**Goal of the exercise**: Which lines in the data below contain the string "should"? Show each one.

- - -

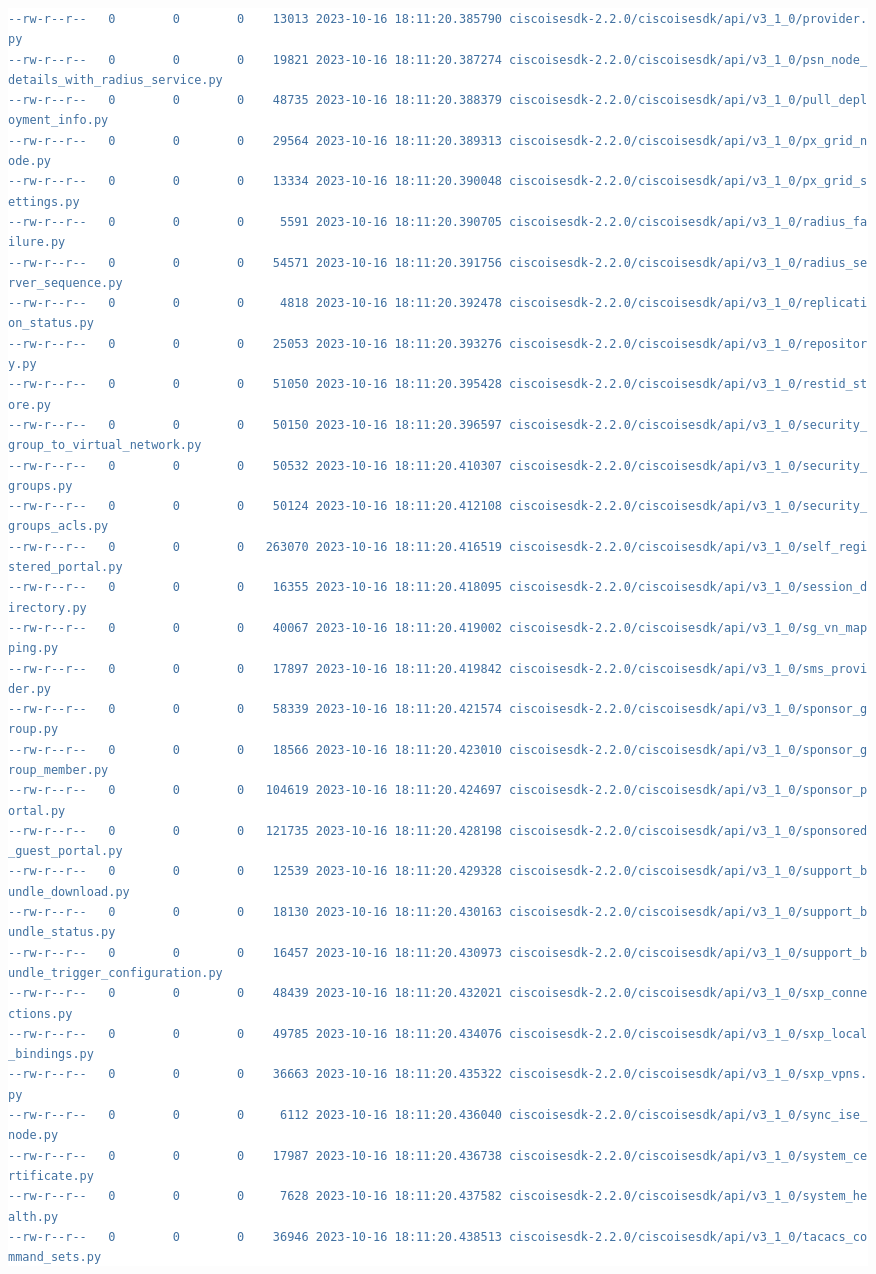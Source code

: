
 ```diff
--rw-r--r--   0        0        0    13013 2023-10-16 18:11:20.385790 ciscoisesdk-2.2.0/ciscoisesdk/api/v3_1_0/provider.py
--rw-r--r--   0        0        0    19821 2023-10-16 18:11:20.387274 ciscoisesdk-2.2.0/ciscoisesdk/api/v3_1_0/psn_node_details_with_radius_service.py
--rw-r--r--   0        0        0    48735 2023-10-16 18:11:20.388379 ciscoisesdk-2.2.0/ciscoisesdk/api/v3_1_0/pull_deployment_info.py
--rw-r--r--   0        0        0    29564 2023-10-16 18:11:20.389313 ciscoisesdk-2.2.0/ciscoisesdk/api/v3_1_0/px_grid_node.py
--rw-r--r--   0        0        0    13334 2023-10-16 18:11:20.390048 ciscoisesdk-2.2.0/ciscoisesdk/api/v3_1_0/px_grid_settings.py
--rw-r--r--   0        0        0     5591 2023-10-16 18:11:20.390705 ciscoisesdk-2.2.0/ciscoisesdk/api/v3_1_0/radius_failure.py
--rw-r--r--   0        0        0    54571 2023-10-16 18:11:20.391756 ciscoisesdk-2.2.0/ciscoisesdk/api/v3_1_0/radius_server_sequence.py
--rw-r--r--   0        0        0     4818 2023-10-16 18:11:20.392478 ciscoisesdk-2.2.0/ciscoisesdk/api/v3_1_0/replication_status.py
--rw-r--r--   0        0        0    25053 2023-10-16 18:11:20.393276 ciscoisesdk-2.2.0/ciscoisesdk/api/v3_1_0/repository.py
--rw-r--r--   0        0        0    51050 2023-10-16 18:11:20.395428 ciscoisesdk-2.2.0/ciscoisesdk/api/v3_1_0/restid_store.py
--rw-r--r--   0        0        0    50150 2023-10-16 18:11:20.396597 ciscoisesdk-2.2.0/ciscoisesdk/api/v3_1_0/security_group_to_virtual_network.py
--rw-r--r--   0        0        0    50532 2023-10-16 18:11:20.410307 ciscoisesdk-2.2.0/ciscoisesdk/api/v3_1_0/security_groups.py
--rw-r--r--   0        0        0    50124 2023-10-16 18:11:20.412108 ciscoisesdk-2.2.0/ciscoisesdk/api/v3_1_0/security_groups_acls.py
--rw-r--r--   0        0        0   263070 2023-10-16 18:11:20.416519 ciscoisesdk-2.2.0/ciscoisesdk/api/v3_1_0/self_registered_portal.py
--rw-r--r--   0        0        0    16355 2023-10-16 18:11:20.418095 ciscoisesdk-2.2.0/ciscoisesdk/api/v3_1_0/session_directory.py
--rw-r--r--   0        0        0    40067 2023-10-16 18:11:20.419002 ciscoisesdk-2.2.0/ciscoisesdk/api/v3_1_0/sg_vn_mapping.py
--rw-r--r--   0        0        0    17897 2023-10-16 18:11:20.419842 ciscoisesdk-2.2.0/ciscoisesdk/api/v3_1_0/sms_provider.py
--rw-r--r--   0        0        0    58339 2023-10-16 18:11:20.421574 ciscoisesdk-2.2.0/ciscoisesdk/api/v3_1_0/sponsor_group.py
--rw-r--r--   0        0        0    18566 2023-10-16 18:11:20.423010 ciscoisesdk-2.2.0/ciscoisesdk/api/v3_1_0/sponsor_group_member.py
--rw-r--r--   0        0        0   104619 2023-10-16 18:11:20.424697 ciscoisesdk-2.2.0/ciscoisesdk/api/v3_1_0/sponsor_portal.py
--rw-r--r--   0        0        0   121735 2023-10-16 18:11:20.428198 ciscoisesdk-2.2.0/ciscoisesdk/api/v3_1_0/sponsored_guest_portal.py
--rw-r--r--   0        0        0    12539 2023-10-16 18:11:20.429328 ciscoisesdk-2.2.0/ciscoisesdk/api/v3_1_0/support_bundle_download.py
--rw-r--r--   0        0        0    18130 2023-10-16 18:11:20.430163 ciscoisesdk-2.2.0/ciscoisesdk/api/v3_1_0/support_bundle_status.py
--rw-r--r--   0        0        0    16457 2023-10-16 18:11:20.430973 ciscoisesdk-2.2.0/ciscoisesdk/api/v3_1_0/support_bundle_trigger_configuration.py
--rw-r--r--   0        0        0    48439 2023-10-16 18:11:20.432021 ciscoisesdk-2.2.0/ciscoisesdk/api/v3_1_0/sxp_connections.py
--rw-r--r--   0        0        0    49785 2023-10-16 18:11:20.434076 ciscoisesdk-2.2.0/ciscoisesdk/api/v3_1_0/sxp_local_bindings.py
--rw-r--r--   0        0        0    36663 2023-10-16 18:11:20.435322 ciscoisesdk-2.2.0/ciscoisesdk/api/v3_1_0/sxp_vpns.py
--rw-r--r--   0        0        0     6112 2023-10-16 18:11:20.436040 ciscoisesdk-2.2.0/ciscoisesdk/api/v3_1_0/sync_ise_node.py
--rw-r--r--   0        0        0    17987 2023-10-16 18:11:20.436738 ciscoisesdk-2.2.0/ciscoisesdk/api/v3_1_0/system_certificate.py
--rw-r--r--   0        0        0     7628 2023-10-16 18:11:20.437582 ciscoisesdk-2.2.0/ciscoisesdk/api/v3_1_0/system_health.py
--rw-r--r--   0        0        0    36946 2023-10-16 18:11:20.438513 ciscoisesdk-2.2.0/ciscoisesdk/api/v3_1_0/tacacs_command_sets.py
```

- - -

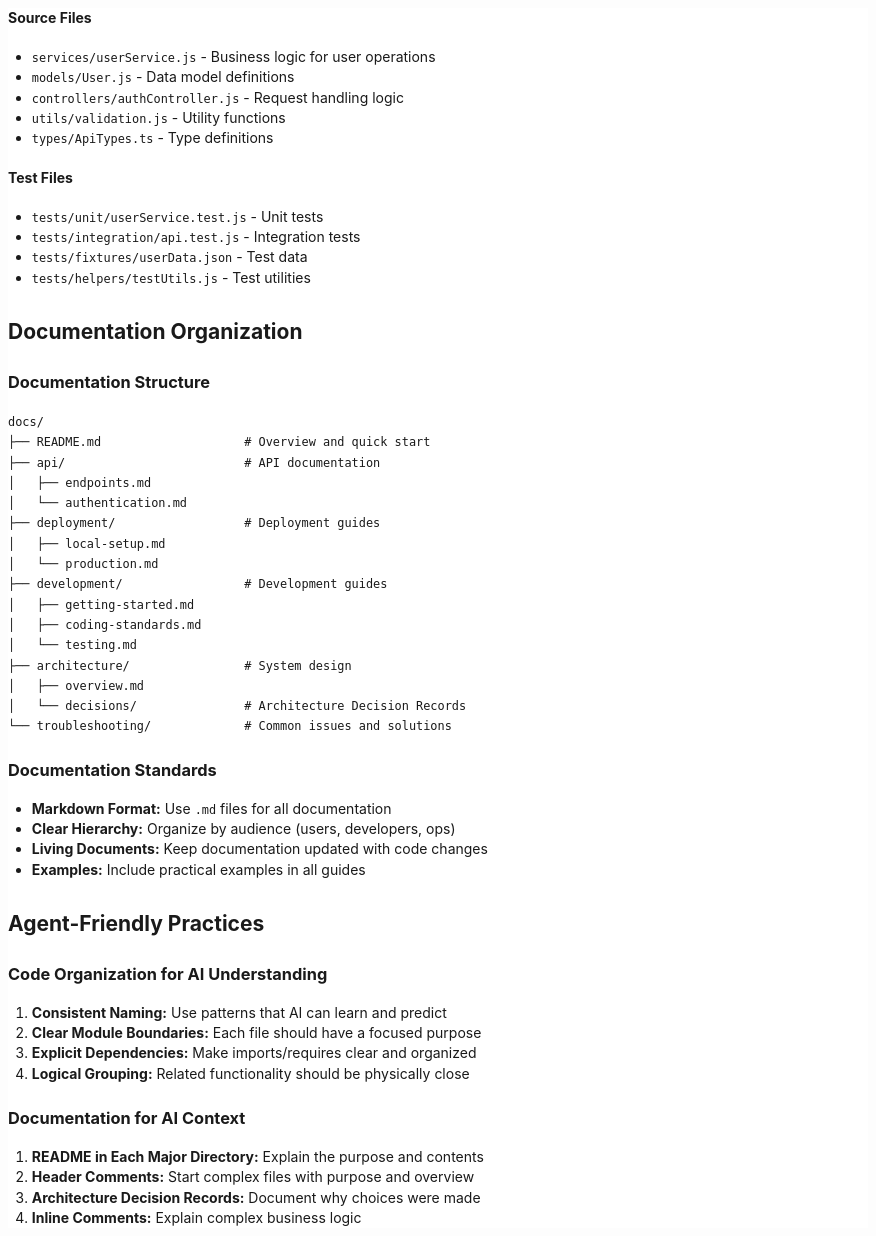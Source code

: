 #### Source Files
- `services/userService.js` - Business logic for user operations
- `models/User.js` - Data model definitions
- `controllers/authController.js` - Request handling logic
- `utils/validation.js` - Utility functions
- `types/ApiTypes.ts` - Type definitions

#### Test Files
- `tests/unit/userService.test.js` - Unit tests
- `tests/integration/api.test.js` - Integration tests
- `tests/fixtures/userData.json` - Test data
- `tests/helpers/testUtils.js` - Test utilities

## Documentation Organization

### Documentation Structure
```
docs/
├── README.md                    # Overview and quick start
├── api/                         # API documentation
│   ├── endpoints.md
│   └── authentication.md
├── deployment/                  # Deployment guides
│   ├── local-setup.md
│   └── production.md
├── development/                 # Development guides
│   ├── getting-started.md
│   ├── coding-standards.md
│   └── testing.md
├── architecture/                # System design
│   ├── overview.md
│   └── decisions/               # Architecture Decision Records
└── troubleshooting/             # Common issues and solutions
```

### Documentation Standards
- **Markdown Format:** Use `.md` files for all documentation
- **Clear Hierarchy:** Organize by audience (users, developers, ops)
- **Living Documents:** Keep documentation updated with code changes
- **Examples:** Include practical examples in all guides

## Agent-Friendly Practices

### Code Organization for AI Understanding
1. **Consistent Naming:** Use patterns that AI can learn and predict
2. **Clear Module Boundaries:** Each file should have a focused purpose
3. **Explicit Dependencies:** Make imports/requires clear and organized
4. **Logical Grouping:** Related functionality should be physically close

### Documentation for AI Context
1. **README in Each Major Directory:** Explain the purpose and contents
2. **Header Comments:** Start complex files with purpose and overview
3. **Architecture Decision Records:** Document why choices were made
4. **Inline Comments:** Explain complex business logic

- - -

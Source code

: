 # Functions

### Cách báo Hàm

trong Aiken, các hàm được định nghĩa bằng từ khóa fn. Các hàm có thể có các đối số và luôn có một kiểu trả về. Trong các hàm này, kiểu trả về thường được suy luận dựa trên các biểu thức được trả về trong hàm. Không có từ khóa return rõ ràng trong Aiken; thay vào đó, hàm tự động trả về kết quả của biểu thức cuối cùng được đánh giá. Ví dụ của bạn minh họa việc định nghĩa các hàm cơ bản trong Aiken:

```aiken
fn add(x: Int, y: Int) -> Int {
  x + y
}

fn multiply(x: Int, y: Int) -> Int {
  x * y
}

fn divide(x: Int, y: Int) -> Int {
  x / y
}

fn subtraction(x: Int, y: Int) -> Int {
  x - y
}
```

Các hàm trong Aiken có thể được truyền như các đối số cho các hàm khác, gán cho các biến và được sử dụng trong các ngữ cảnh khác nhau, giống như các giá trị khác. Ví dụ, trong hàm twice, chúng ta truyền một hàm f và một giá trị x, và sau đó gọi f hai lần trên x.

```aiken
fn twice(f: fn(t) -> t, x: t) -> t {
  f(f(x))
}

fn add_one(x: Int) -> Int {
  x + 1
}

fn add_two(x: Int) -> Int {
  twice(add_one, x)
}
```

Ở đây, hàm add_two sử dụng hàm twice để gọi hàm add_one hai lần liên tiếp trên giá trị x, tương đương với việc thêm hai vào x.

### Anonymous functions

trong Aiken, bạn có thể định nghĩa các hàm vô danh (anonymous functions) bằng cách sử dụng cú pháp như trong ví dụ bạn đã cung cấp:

- - -

**The completed task**:
2. **Clear Module Boundaries:** Each file should have a focused purpose
4. **Logical Grouping:** Related functionality should be physically close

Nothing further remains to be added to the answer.